EXCERPTED RECORDS below:

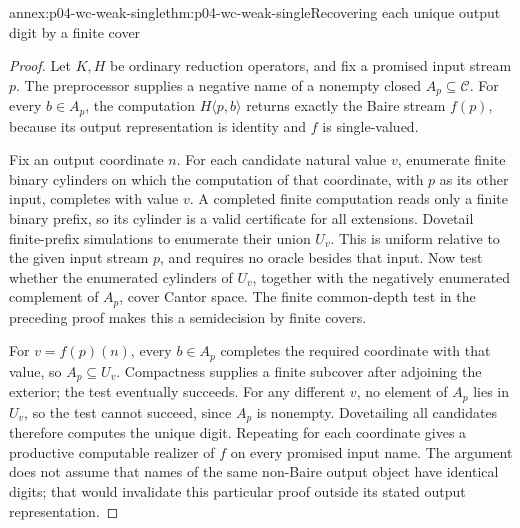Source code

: \begin{annexitem}{annex:p04-wc-weak-single}{thm:p04-wc-weak-single}{Recovering each unique output digit by a finite cover}
\begin{proof}
Let \(K,H\) be ordinary reduction operators, and fix a promised input
stream \(p\). The preprocessor supplies a negative name of a
nonempty closed \(A_p\subseteq\mathcal C\).
For every \(b\in A_p\), the computation
\(H\langle p,b\rangle\) returns exactly the Baire stream \(f(p)\),
because its output representation is identity and \(f\) is single-valued.

Fix an output coordinate \(n\). For each candidate natural value
\(v\), enumerate finite binary cylinders on which the computation
of that coordinate, with \(p\) as its other input, completes with
value \(v\). A completed finite computation reads only a finite
binary prefix, so its cylinder is a valid certificate for all
extensions. Dovetail finite-prefix simulations to enumerate their
union \(U_v\). This is uniform relative to the given input stream
\(p\), and requires no oracle besides that input.
Now test whether the enumerated cylinders of \(U_v\), together with
the negatively enumerated complement of \(A_p\), cover Cantor space.
The finite common-depth test in the preceding proof makes this a
semidecision by finite covers.

For \(v=f(p)(n)\), every \(b\in A_p\) completes the required
coordinate with that value, so \(A_p\subseteq U_v\).
Compactness supplies a finite subcover after adjoining the exterior;
the test eventually succeeds. For any different \(v\), no element
of \(A_p\) lies in \(U_v\), so the test cannot succeed, since
\(A_p\) is nonempty. Dovetailing all candidates therefore computes
the unique digit. Repeating for each coordinate gives a productive
computable realizer of \(f\) on every promised input name.
The argument does not assume that names of the same non-Baire
output object have identical digits; that would invalidate this
particular proof outside its stated output representation.
\end{proof}
\end{annexitem}

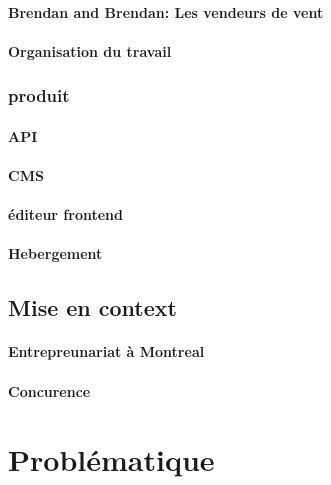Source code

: \documentclass[11pt, a4paper ]{report}
\begin{document}
				\subsubsection{Brendan and Brendan: Les vendeurs de vent}

				\subsubsection{Organisation du travail}

			\subsection{produit}


				\subsubsection{API}
				\subsubsection{CMS}
				\subsubsection{éditeur frontend}
				\subsubsection{Hebergement}

		\section{Mise en context} %
			

			\subsubsection{Entrepreunariat à Montreal}

			\subsubsection{Concurence}


	\chapter{Problématique} %
\end{document}
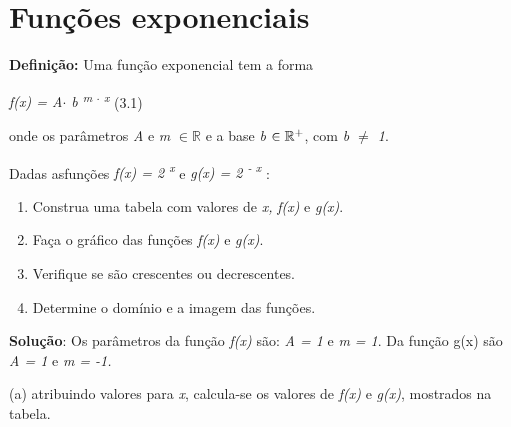 \section{Funções exponenciais}

\begin{caixa}
\textbf{Definição:} Uma função exponencial tem a forma

  \textit{f(x) = A$ \cdot $  b \textsuperscript{m $ \cdot $  x      }} (3.1)

onde os parâmetros  \textit{A }e \textit{m} $\in \mathbb{R}$  e a base \textit{b} $ \in \mathbb{R} \textsuperscript{+}$, com \textit{b $ \neq $  1}.
\end{caixa}

\begin{texemplo}
Dadas asfunções   \textit{f(x) =  2\textsuperscript{ x}} e \textit{g(x) =  2\textsuperscript{ - x}} :

\begin{enumerate}
	\item Construa uma tabela com valores de \textit{x, } \textit{f(x)} e \textit{g(x)}.

	\item Faça o gráfico das funções  \textit{f(x)} e \textit{g(x)}.

	\item Verifique se são crescentes ou decrescentes.

	\item Determine o domínio e a imagem das funções.
\end{enumerate}

\textbf{Solução}: Os parâmetros da função \textit{f(x)} são: \textit{A = 1} e \textit{m = 1}. Da função g(x) são \textit{A = 1} e \textit{m = -1.}

(a) atribuindo valores para \textit{x}, calcula-se os valores de \textit{f(x)} e \textit{g(x)}, mostrados na tabela. 


\end{texemplo}
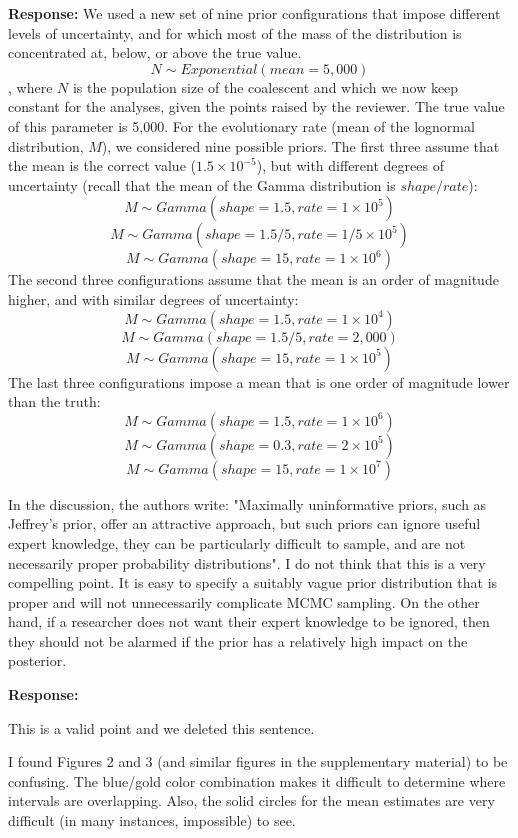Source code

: \documentclass[11pt]{article}
\begin{document}
{\color{blue}
\textbf{Response:} 
We used a new set of nine prior configurations that impose different levels of uncertainty, and for which most of the mass of the distribution is concentrated at, below, or above the true value.
$$
N \sim Exponential(mean=5,000)
$$
, where $N$ is the population size of the coalescent and which we now keep constant for the analyses, given the points raised by the reviewer. The true value of this parameter is 5,000.
\newline
For the evolutionary rate (mean of the lognormal distribution, $M$), we considered nine possible priors. The first three assume that the mean is the correct value ($1.5\times10^{-5}$), but with different degrees of uncertainty (recall that the mean of the Gamma distribution is $shape/rate$):
\newline
$$
M \sim Gamma(shape = 1.5, rate = 1\times10^{5})
$$
$$
M \sim Gamma(shape = 1.5/5, rate = 1/5\times10^{5})
$$
$$
M \sim Gamma(shape = 15, rate = 1\times10^{6})
$$
\newline
The second three configurations assume that the mean is an order of magnitude higher, and with similar degrees of uncertainty:
\newline
$$
M \sim Gamma(shape = 1.5, rate = 1\times10^{4})
$$
$$
M \sim Gamma(shape = 1.5/5, rate = 2,000)
$$
$$
M \sim Gamma(shape = 15, rate = 1\times10^{5})
$$
\newline
The last three configurations impose a mean that is one order of magnitude lower than the truth:
$$
M \sim Gamma(shape = 1.5, rate = 1\times10^{6})
$$
$$
M \sim Gamma(shape = 0.3, rate = 2\times10^{5})
$$
$$
M \sim Gamma(shape = 15, rate = 1\times10^{7})
$$}

	
In the discussion, the authors write: "Maximally uninformative priors, such as Jeffrey’s prior, offer an attractive approach, but such priors can ignore useful expert knowledge, they can be particularly difficult to sample, and are not necessarily proper probability distributions". I do not think that this is a very compelling point. It is easy to specify a suitably vague prior distribution that is proper and will not unnecessarily complicate MCMC sampling. On the other hand, if a researcher does not want their expert knowledge to be ignored, then they should not be alarmed if the prior has a relatively high impact on the posterior.

{\color{blue}
\textbf{Response:}

This is a valid point and we deleted this sentence.
}

I found Figures 2 and 3 (and similar figures in the supplementary material) to be confusing. The blue/gold color combination makes it difficult to determine where intervals are overlapping. Also, the solid circles for the mean estimates are very difficult (in many instances, impossible) to see.
\end{document}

End of EXCERPTED RECORDS.

TO DO:
Nothing but lines that contain "difficult" should appear in the answer. Copy each from the records.

SOLUTION TO THIS PROBLEM:
In the discussion, the authors write: "Maximally uninformative priors, such as Jeffrey’s prior, offer an attractive approach, but such priors can ignore useful expert knowledge, they can be particularly difficult to sample, and are not necessarily proper probability distributions". I do not think that this is a very compelling point. It is easy to specify a suitably vague prior distribution that is proper and will not unnecessarily complicate MCMC sampling. On the other hand, if a researcher does not want their expert knowledge to be ignored, then they should not be alarmed if the prior has a relatively high impact on the posterior.
I found Figures 2 and 3 (and similar figures in the supplementary material) to be confusing. The blue/gold color combination makes it difficult to determine where intervals are overlapping. Also, the solid circles for the mean estimates are very difficult (in many instances, impossible) to see.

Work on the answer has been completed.